Copy each record exactly and skip its pictures.
[[ Source data, beginning ]]
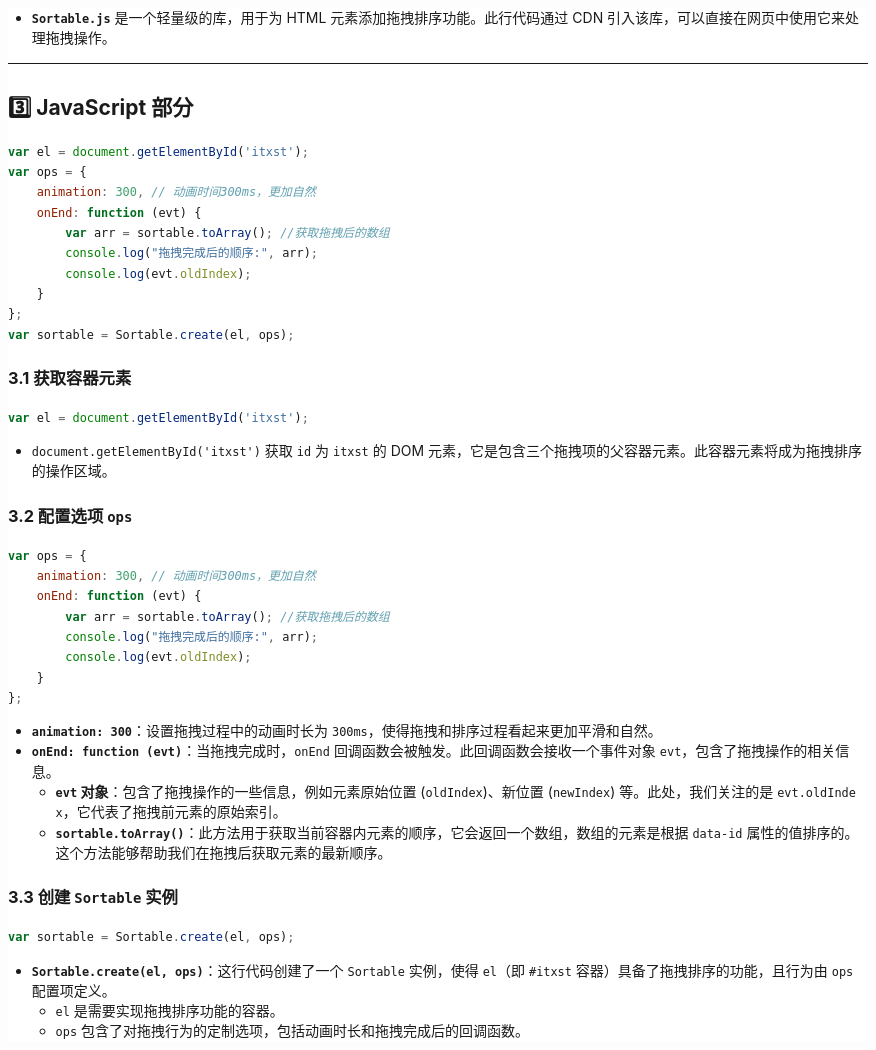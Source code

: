 - **`Sortable.js`** 是一个轻量级的库，用于为 HTML 元素添加拖拽排序功能。此行代码通过 CDN 引入该库，可以直接在网页中使用它来处理拖拽操作。

------

## 3️⃣ **JavaScript 部分**

```js
var el = document.getElementById('itxst');
var ops = {
    animation: 300, // 动画时间300ms，更加自然
    onEnd: function (evt) {
        var arr = sortable.toArray(); //获取拖拽后的数组
        console.log("拖拽完成后的顺序:", arr);
        console.log(evt.oldIndex);
    }
};
var sortable = Sortable.create(el, ops);
```

### 3.1 **获取容器元素**

```js
var el = document.getElementById('itxst');
```

- `document.getElementById('itxst')` 获取 `id` 为 `itxst` 的 DOM 元素，它是包含三个拖拽项的父容器元素。此容器元素将成为拖拽排序的操作区域。

### 3.2 **配置选项 `ops`**

```js
var ops = {
    animation: 300, // 动画时间300ms，更加自然
    onEnd: function (evt) {
        var arr = sortable.toArray(); //获取拖拽后的数组
        console.log("拖拽完成后的顺序:", arr);
        console.log(evt.oldIndex);
    }
};
```

- **`animation: 300`**：设置拖拽过程中的动画时长为 `300ms`，使得拖拽和排序过程看起来更加平滑和自然。
- **`onEnd: function (evt)`**：当拖拽完成时，`onEnd` 回调函数会被触发。此回调函数会接收一个事件对象 `evt`，包含了拖拽操作的相关信息。
  - **`evt` 对象**：包含了拖拽操作的一些信息，例如元素原始位置 (`oldIndex`)、新位置 (`newIndex`) 等。此处，我们关注的是 `evt.oldIndex`，它代表了拖拽前元素的原始索引。
  - **`sortable.toArray()`**：此方法用于获取当前容器内元素的顺序，它会返回一个数组，数组的元素是根据 `data-id` 属性的值排序的。这个方法能够帮助我们在拖拽后获取元素的最新顺序。

### 3.3 **创建 `Sortable` 实例**

```js
var sortable = Sortable.create(el, ops);
```

- **`Sortable.create(el, ops)`**：这行代码创建了一个 `Sortable` 实例，使得 `el`（即 `#itxst` 容器）具备了拖拽排序的功能，且行为由 `ops` 配置项定义。
  - `el` 是需要实现拖拽排序功能的容器。
  - `ops` 包含了对拖拽行为的定制选项，包括动画时长和拖拽完成后的回调函数。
[[ Source data, end ]]
> [Solution to this problem]
Source code

: - **`Sortable.js`** 是一个轻量级的库，用于为 HTML 元素添加拖拽排序功能。此行代码通过 CDN 引入该库，可以直接在网页中使用它来处理拖拽操作。

------

## 3️⃣ **JavaScript 部分**

```js
var el = document.getElementById('itxst');
var ops = {
    animation: 300, // 动画时间300ms，更加自然
    onEnd: function (evt) {
        var arr = sortable.toArray(); //获取拖拽后的数组
        console.log("拖拽完成后的顺序:", arr);
        console.log(evt.oldIndex);
    }
};
var sortable = Sortable.create(el, ops);
```

### 3.1 **获取容器元素**

```js
var el = document.getElementById('itxst');
```

- `document.getElementById('itxst')` 获取 `id` 为 `itxst` 的 DOM 元素，它是包含三个拖拽项的父容器元素。此容器元素将成为拖拽排序的操作区域。

### 3.2 **配置选项 `ops`**

```js
var ops = {
    animation: 300, // 动画时间300ms，更加自然
    onEnd: function (evt) {
        var arr = sortable.toArray(); //获取拖拽后的数组
        console.log("拖拽完成后的顺序:", arr);
        console.log(evt.oldIndex);
    }
};
```

- **`animation: 300`**：设置拖拽过程中的动画时长为 `300ms`，使得拖拽和排序过程看起来更加平滑和自然。
- **`onEnd: function (evt)`**：当拖拽完成时，`onEnd` 回调函数会被触发。此回调函数会接收一个事件对象 `evt`，包含了拖拽操作的相关信息。
  - **`evt` 对象**：包含了拖拽操作的一些信息，例如元素原始位置 (`oldIndex`)、新位置 (`newIndex`) 等。此处，我们关注的是 `evt.oldIndex`，它代表了拖拽前元素的原始索引。
  - **`sortable.toArray()`**：此方法用于获取当前容器内元素的顺序，它会返回一个数组，数组的元素是根据 `data-id` 属性的值排序的。这个方法能够帮助我们在拖拽后获取元素的最新顺序。

### 3.3 **创建 `Sortable` 实例**

```js
var sortable = Sortable.create(el, ops);
```

- **`Sortable.create(el, ops)`**：这行代码创建了一个 `Sortable` 实例，使得 `el`（即 `#itxst` 容器）具备了拖拽排序的功能，且行为由 `ops` 配置项定义。
  - `el` 是需要实现拖拽排序功能的容器。
  - `ops` 包含了对拖拽行为的定制选项，包括动画时长和拖拽完成后的回调函数。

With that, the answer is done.